Looking at the entries below, state how many lines contain the word "window". Give the number alone.

(Records for processing begins)

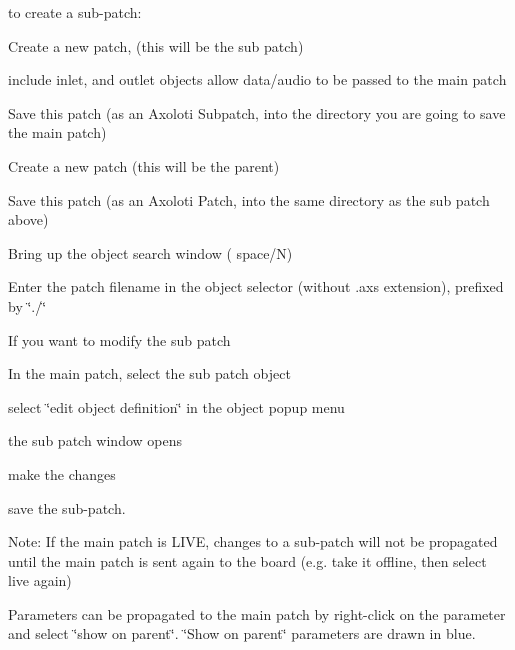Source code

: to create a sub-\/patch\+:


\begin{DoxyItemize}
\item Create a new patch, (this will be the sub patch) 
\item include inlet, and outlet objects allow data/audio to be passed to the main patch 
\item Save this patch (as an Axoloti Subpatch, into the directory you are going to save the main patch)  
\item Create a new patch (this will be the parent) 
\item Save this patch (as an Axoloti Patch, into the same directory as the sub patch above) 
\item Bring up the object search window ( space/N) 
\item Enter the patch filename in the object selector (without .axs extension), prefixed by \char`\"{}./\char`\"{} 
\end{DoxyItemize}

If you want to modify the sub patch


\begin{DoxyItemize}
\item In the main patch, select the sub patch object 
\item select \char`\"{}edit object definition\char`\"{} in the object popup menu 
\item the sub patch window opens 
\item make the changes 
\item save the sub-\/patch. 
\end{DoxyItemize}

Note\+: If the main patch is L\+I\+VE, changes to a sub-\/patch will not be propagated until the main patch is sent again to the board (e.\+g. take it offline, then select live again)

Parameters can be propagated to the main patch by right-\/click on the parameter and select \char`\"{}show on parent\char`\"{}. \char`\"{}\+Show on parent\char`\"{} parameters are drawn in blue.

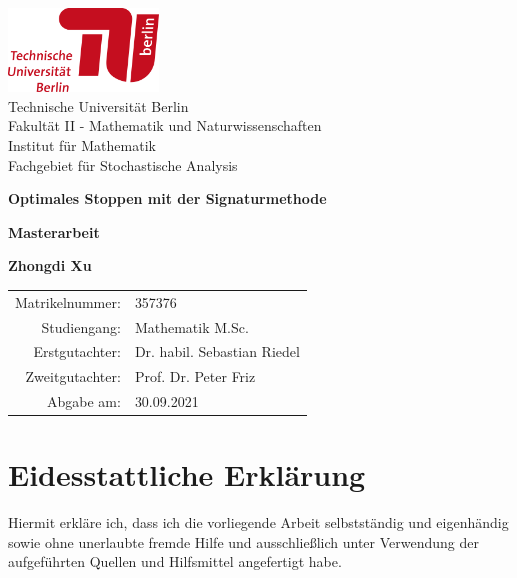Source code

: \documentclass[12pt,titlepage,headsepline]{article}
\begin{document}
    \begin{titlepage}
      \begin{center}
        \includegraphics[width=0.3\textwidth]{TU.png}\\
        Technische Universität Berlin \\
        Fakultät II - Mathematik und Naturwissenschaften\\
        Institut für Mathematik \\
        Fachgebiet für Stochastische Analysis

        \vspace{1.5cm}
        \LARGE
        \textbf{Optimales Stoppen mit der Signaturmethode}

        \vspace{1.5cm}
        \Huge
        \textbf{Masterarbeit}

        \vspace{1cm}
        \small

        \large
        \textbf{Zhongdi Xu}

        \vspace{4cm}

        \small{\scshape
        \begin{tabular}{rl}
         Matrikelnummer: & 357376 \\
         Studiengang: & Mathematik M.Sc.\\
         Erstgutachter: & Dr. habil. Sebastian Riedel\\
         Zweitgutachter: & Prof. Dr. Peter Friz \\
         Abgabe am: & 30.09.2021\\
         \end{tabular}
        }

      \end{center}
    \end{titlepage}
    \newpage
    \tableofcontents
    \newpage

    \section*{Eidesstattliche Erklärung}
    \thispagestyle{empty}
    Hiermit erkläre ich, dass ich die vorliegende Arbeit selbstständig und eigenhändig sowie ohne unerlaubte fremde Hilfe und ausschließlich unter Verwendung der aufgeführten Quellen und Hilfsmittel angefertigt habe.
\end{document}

(Records for processing ends)

◆ **Answer below**:
2